The Apple Pencil section was confusing. Several paragraphs pass but the text never states "the 2nd gen Apple pencil DOES NOT WORK WITH THIS"(?). Then there's a concluding sentence for the section that says "It's too bad it doesn't work." I re-read and skimmed it repeatedly. The section praises the 2nd gen Apple pencil, which is confusing when it's not clearly that it doesn't work with the products under review until the last couple lines.
Anyway, yes, the darn old Mini hardware design. The bezels are bad today, but what is worse that is the angled strip of cheap-looking shiny plastic that intervenes between the screen glass and the side/rear shell. It looks terrible and cheap, it has always looked terrible. I'm in disbelief about that part every time I look at my iPad Mini or the new iPad Minis at the store. That part is stunningly un-Apple-like. What I really want is new iPad Mini that has the same curved sides as the iPhone 6 - iPhone 8.
The "64 or 256" option is trolling. Clever, but trolling.
Might look cheap to you, but I don’t think that’s plastic. Polished aluminum I believe. Part of the rear housing too I think if we’re talking about the same thing.
It absolutely is polished aluminum, and saying that it's "un-Apple-like" reveals an ignorance of the history of Apple design. The chamfered edge of the iPhone 5/5S/SE is cited as one of the important elements of its critically-acclaimed design.
Do link me to a reputable design award that specifically cites or details the polished chamfered edge.
The new 2019 versions deleted the polished shine on the edge (I was mistaken about this in my earlier post because I had only seen photos and hadn’t seen it up close yet), rightfully, so it couldn’t have been too special.
The “ignorance of Apple history” comment is an insulting and drastic fundamental attribution error. I’m talking about my personal take on one single tiny element. And specifically the shiny polish by the way, not the edge itself. I’ve been buying Apple products for 15 years, used them at school for 30 years, and none of them had what looks like a strip of shiny tin foil wrapping an edge with non-shiny matte right next to it. The mirror-shiny part seems to exaggerate scuffs/dings on the edge, this is what made me incorrectly think it was plastic, in addition to the shine resembling fake plastic chrome on a toy. Anyway, it’s like shiny chrome rims on a car, it’s not automatically a good thing unless it works with what is right next to it, and it’s out of place with what I love and have come to expect with my iPods, iPhones, and MacBook Pros. In my opinion the polished shiny metal strip is also a terrible example of “OOOH, SHINY MEANS QUALITY, RIGHT?” superficiality which is a fail in this one case, like an obnoxious chrome or gold gun skin in Call of Duty. Meanwhile shininess is executed perfectly fine aesthetically in a different case, like the back of the great iPhone 4 in my opinion.
I think you’re not paying close enough attention if you’re not able to see and understand a person’s hot take on one single tiny design element, even if you disagree with the judgment.

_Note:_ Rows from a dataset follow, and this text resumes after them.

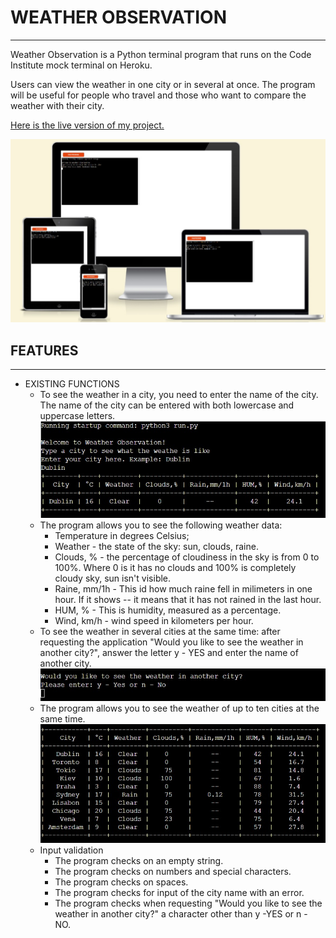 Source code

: # WEATHER OBSERVATION
---

Weather Observation is a Python terminal program that runs on the Code Institute mock terminal on Heroku.

Users can view the weather in one city or in several at once.
The program will be useful for people who travel and those who want to compare the weather with their city.

[Here is the live version of my project.](https://weather-observation.herokuapp.com/)

![Responsive site.](assets/images/responsive_page.jpg)


## FEATURES
---
* EXISTING FUNCTIONS
    - To see the weather in a city, you need to enter the name of the city.
    The name of the city can be entered with both lowercase and uppercase letters.
        ![Weather data from one city.](assets/images/one_city.jpg)
    - The program allows you to see the following weather data:
        + Temperature in degrees Celsius;
        + Weather - the state of the sky: sun, clouds, raine.
        + Clouds, % - the percentage of cloudiness in the sky is from 0 to 100%. Where 0 is it has no clouds and 100% is completely cloudy sky, sun isn't visible.
        + Raine, mm/1h - This id how much raine fell in milimeters in one hour. If it shows -- it means that it has not rained in the last hour.
        + HUM, %  - This is humidity, measured as a percentage.
        + Wind, km/h  - wind speed in kilometers per hour.
    - To see the weather in several cities at the same time: after requesting the application "Would you like to see the weather in another city?", answer the letter y - YES and enter the name of another city.
        ![Screenshot of the question.](assets/images/question_y_n.jpg)
    - The program allows you to see the weather of up to ten cities at the same time.
        ![Screenshot of 10 cities.](assets/images/ten_cities.jpg)
    - Input validation
        + The program checks on an empty string.
        + The program checks on numbers and special characters.
        + The program checks on spaces.
        + The program checks for input of the city name with an error.
        + The program checks when requesting "Would you like to see the weather in another city?" a character other than y -YES or n - NO.
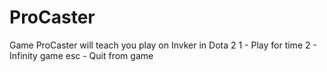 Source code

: # ProCaster
Game ProCaster will teach you play on Invker in Dota 2
1 - Play for time
2 - Infinity game
esc - Quit from game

“You’re ignorant of Apple design” is a religious-like statement that can be used with completely different meanings to dismiss any possible criticism. It can mean “that design element ISN’T out of place, you’re too ignorant to realize it” or also “that design element IS out of place, you’re too ignorant to know that Apple sometimes does an unexpected detail, out of place is good here.”